Wendy Doniger is a Syndrome

Introduction

Wendy Doniger has bestowed a rather flippant interview in Outlook India on the eve of the release of her new book, The Hindus: An Alternative History. The title is sufficiently pompous, entirely faithful to Wendy Doniger’s career as an Indologist. Aditi Banerjee responded with a comprehensive rejoinder that yet again demonstrated Wendy’s credentials as an honest scholar of Indology. Aditi’s almost line-by-line dissection of the interview makes a good, although old observation: a scholarly work should stand or fall on its own merit, and using victimhood both as a means to deflect valid criticism as well as to artificially inflate the value of scholarship is in poor taste. However, Wendy Doniger or her scholarship is not quite the problem. It is a syndrome of which she is the contemporary, and loudest representative.

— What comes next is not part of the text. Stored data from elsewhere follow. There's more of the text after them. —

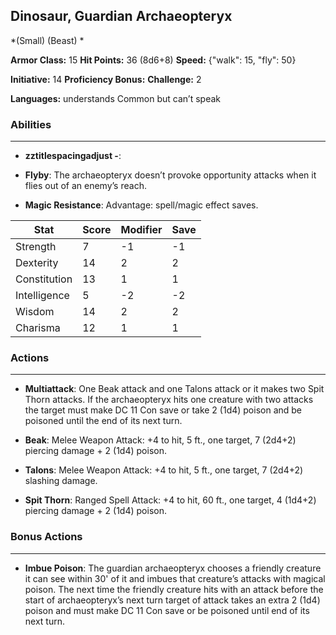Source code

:## Dinosaur, Guardian Archaeopteryx
*(Small) (Beast) *

**Armor Class:** 15
**Hit Points:** 36 (8d6+8)
**Speed:** {"walk": 15, "fly": 50}

**Initiative:** 14
**Proficiency Bonus:**
**Challenge:** 2

**Languages:** understands Common but can’t speak

### Abilities
 --- 
- **zztitlespacingadjust -**: 

- **Flyby**: The archaeopteryx doesn’t provoke opportunity attacks when it flies out of an enemy’s reach.

- **Magic Resistance**: Advantage: spell/magic effect saves.



| Stat | Score | Modifier | Save |
| ---- | ---- | ---- | ---- |
| Strength | 7 | -1 | -1 |
| Dexterity | 14 | 2 | 2 |
| Constitution | 13 | 1 | 1 |
| Intelligence | 5 | -2 | -2 |
| Wisdom | 14 | 2 | 2 |
| Charisma | 12 | 1 | 1 |

### Actions
 --- 
- **Multiattack**: One Beak attack and one Talons attack or it makes two Spit Thorn attacks. If the archaeopteryx hits one creature with two attacks the target must make DC 11 Con save or take 2 (1d4) poison and be poisoned until the end of its next turn.

- **Beak**: Melee Weapon Attack: +4 to hit, 5 ft., one target, 7 (2d4+2) piercing damage + 2 (1d4) poison.

- **Talons**: Melee Weapon Attack: +4 to hit, 5 ft., one target, 7 (2d4+2) slashing damage.

- **Spit Thorn**: Ranged Spell Attack: +4 to hit, 60 ft., one target, 4 (1d4+2) piercing damage + 2 (1d4) poison.

### Bonus Actions
 --- 
- **Imbue Poison**: The guardian archaeopteryx chooses a friendly creature it can see within 30' of it and imbues that creature’s attacks with magical poison. The next time the friendly creature hits with an attack before the start of archaeopteryx’s next turn target of attack takes an extra 2 (1d4) poison and must make DC 11 Con save or be poisoned until end of its next turn.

But it is truly amazing how Doniger manages to brand even serious and erudite scholars who criticize her work as fanatics, Hindutva agents, right-wingers and BJP members. This form of branding is, unless I’m mistaken, a tactic perfected by the Communists: recall Lenin’s famous technique of “sticking the convict badge” on his opponents. Of course, I don’t imply that Doniger is a Communist but the tactic is eerily familiar.

Indology was flawed from the start

Wendy Doniger’s credentials are pretty hoary–with numerous seminars and papers and books and publications in scholarly journals to her credit. As an Indology expert and scholar, she has peer-reviewed other scholarly work but has consistently shown intolerance towards criticism of her work by (mostly) Indian scholars. As Rajiv Malhotra and others have shown on several occasions, this phenomenon owes to an imbalance in the academic narrative and is fundamentally about power.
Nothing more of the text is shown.